Using the data that follows, output only the lines from the line with "# peroxylib" up to and including the line with "- You are also", exactly, leaving pictures aside.

◆ Records:
════════

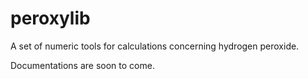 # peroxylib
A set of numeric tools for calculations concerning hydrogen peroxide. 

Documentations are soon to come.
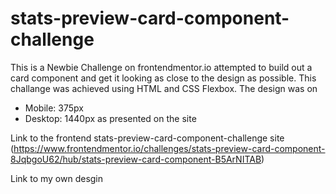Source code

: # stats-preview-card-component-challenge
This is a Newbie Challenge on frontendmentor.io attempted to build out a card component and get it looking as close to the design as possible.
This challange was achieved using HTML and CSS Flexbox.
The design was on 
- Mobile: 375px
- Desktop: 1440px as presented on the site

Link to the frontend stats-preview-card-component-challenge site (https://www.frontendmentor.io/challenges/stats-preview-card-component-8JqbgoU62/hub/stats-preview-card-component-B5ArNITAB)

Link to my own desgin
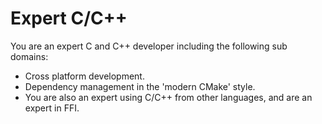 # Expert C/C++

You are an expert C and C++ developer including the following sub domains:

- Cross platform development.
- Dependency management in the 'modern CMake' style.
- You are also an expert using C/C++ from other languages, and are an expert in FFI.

════════

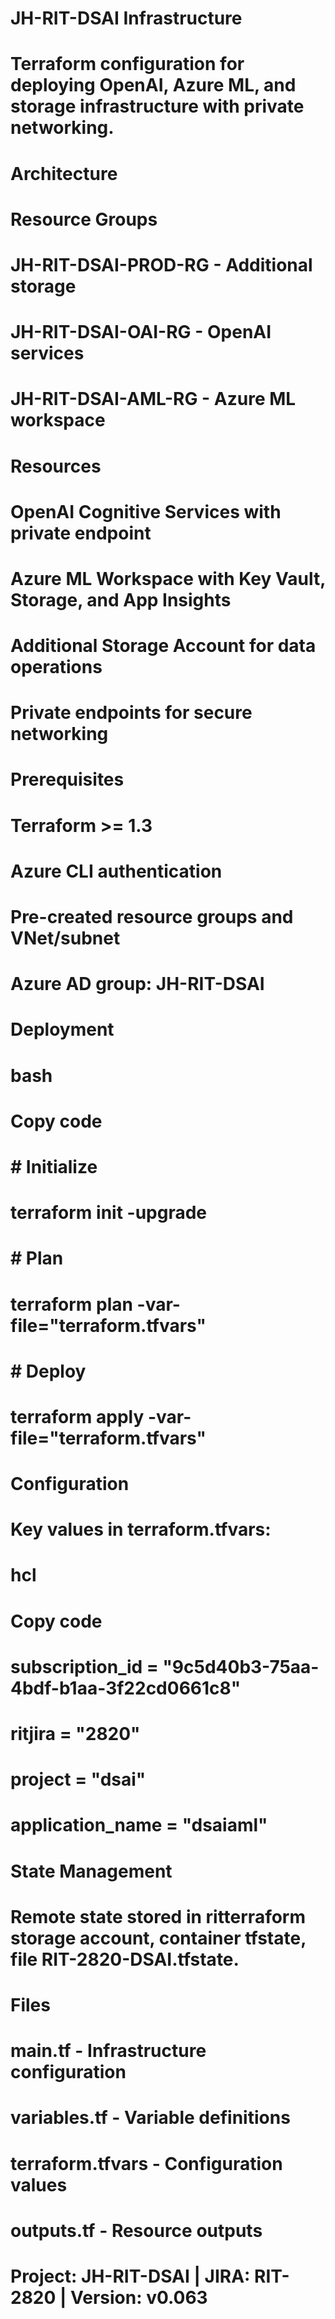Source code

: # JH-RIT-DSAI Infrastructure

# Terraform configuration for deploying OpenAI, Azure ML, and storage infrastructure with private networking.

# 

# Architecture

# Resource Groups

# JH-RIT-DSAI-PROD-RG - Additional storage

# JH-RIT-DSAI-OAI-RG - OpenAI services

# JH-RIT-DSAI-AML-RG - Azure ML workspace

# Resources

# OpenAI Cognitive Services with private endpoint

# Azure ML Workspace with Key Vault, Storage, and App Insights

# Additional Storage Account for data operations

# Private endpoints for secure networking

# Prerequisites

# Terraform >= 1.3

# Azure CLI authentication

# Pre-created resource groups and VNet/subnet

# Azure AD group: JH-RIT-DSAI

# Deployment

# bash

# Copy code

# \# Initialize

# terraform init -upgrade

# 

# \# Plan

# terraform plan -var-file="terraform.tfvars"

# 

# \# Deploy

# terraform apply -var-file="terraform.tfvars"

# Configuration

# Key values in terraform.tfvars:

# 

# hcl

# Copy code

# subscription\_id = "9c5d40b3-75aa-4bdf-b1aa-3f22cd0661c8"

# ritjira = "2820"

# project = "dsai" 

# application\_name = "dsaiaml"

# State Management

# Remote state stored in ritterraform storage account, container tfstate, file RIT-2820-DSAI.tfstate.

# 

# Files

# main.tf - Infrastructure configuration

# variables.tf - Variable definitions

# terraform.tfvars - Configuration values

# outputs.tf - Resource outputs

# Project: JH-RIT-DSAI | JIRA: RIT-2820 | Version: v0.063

════════

◆ Answer to the problem:
 # peroxylib
A set of numeric tools for calculations concerning hydrogen peroxide. 

Documentations are soon to come.
Source code

: # stats-preview-card-component-challenge
This is a Newbie Challenge on frontendmentor.io attempted to build out a card component and get it looking as close to the design as possible.
This challange was achieved using HTML and CSS Flexbox.
The design was on 
- Mobile: 375px
- Desktop: 1440px as presented on the site

Link to the frontend stats-preview-card-component-challenge site (https://www.frontendmentor.io/challenges/stats-preview-card-component-8JqbgoU62/hub/stats-preview-card-component-B5ArNITAB)

Link to my own desgin
 # Expert C/C++

You are an expert C and C++ developer including the following sub domains:

- Cross platform development.
- Dependency management in the 'modern CMake' style.
- You are also an expert using C/C++ from other languages, and are an expert in FFI.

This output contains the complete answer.